The Conservative Party is having an identity crisis, anxious that it is currently unrepresentative of - and unattractive to - many parts of modern Britain. So this week it has floated the idea of badging itself as The Workers Party, with ladders as its logo, to appeal to many of those on modest incomes who too often think the Tories are “the party of the rich”.
It is right that the party does more to represent and support hard-working, aspirational people, both politically and morally. As Neil O’Brien and Anthony Wells showed in their report, Northern lights, the governing party of the date is almost always the one leads among C2 voters, the skilled working class. Cameron needs to do more to woo them.
More importantly, hard-working people on ordinary incomes have, on average, seen a reduction in their living standards for nearly a decade as a result of stagnant wages and rising prices.
Political and policy resource should be dedicated to correcting this unfairness, and giving hope for these families. Hence recent calls from leading Conservatives to strengthen the minimum wage and further reduce taxation on low-income workers. The party should concentrate on this agenda between now and the next election.

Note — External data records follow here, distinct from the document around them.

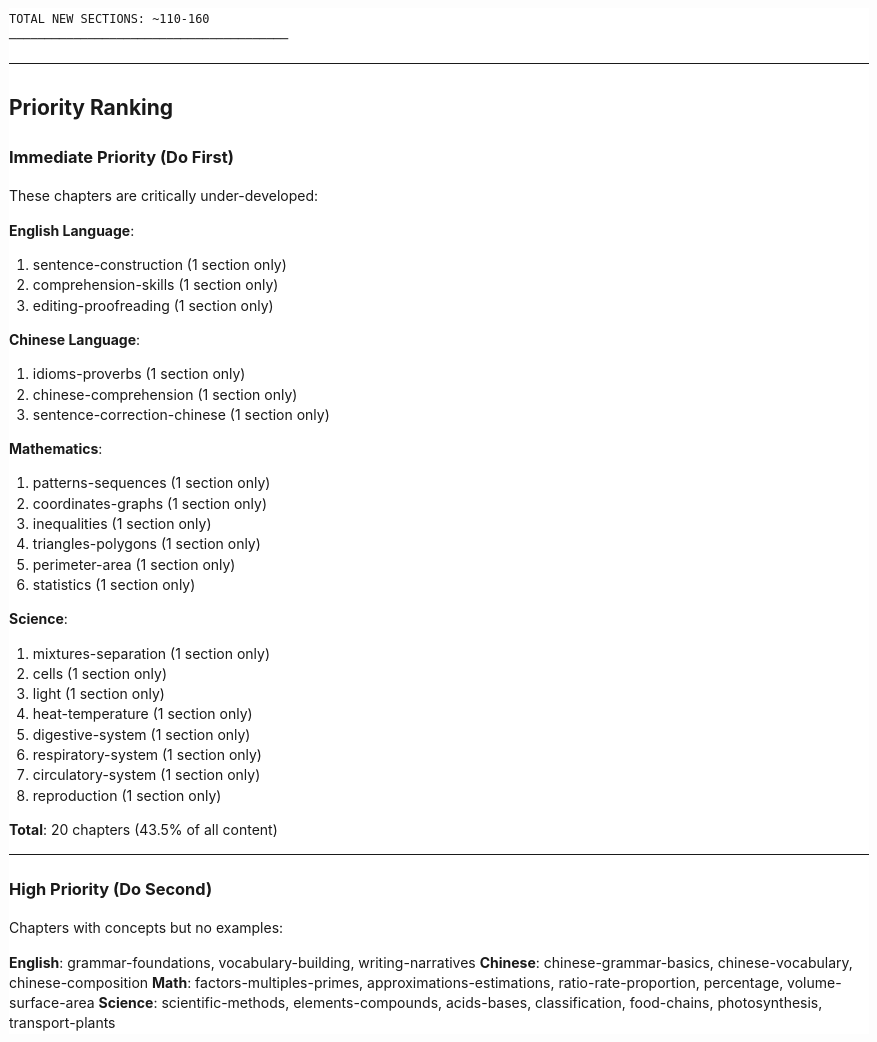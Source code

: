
 ```
TOTAL NEW SECTIONS: ~110-160
───────────────────────────────────────
```

---

## Priority Ranking

### Immediate Priority (Do First)
These chapters are critically under-developed:

**English Language**:
1. sentence-construction (1 section only)
2. comprehension-skills (1 section only)
3. editing-proofreading (1 section only)

**Chinese Language**:
1. idioms-proverbs (1 section only)
2. chinese-comprehension (1 section only)
3. sentence-correction-chinese (1 section only)

**Mathematics**:
1. patterns-sequences (1 section only)
2. coordinates-graphs (1 section only)
3. inequalities (1 section only)
4. triangles-polygons (1 section only)
5. perimeter-area (1 section only)
6. statistics (1 section only)

**Science**:
1. mixtures-separation (1 section only)
2. cells (1 section only)
3. light (1 section only)
4. heat-temperature (1 section only)
5. digestive-system (1 section only)
6. respiratory-system (1 section only)
7. circulatory-system (1 section only)
8. reproduction (1 section only)

**Total**: 20 chapters (43.5% of all content)

---

### High Priority (Do Second)
Chapters with concepts but no examples:

**English**: grammar-foundations, vocabulary-building, writing-narratives
**Chinese**: chinese-grammar-basics, chinese-vocabulary, chinese-composition
**Math**: factors-multiples-primes, approximations-estimations, ratio-rate-proportion, percentage, volume-surface-area
**Science**: scientific-methods, elements-compounds, acids-bases, classification, food-chains, photosynthesis, transport-plants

However, a note of caution. The rebranding follows criticism - often within the Conservative Party itself - that the Tories are becoming a club for posh boys with a cabal of Etonians writing the next Conservative manifesto. Not only is this untrue, it whiffs of class politics. Very un-Conservative.
You see, those on the centre-right are typically cautious about identity politics. It can often be pushed by those keen to signify their specialness. And, at its extreme, it can conjure division between – and inaccurate and unhelpful stereotyping - of different social groups. Though individuality and diversity should be celebrated, it is important to emphasise shared values and customs to encourage inclusiveness and strengthen a civilised, flourishing society.
Conservatism is most compelling and powerful when it advocates that you should be treated and rewarded on the basis of your contribution and ideals, not your identity or background. A “classless society”, as John Major famously commented. So it doesn’t matter whether you went to Eton or a school in East London, Conservatism is for you because of the values you support: hard work, yes, but commitment and responsibility, and care for the vulnerable too.
So of course, the Conservatives need to be the party for workers. But also the party for those out of work, the vast majority of whom are desperately trying to find a decent job. And the party for those who have retired, those caring for children, and those volunteering, all contributing enormously. A party of the right values – aspiration, family, compassion - not the “right” people.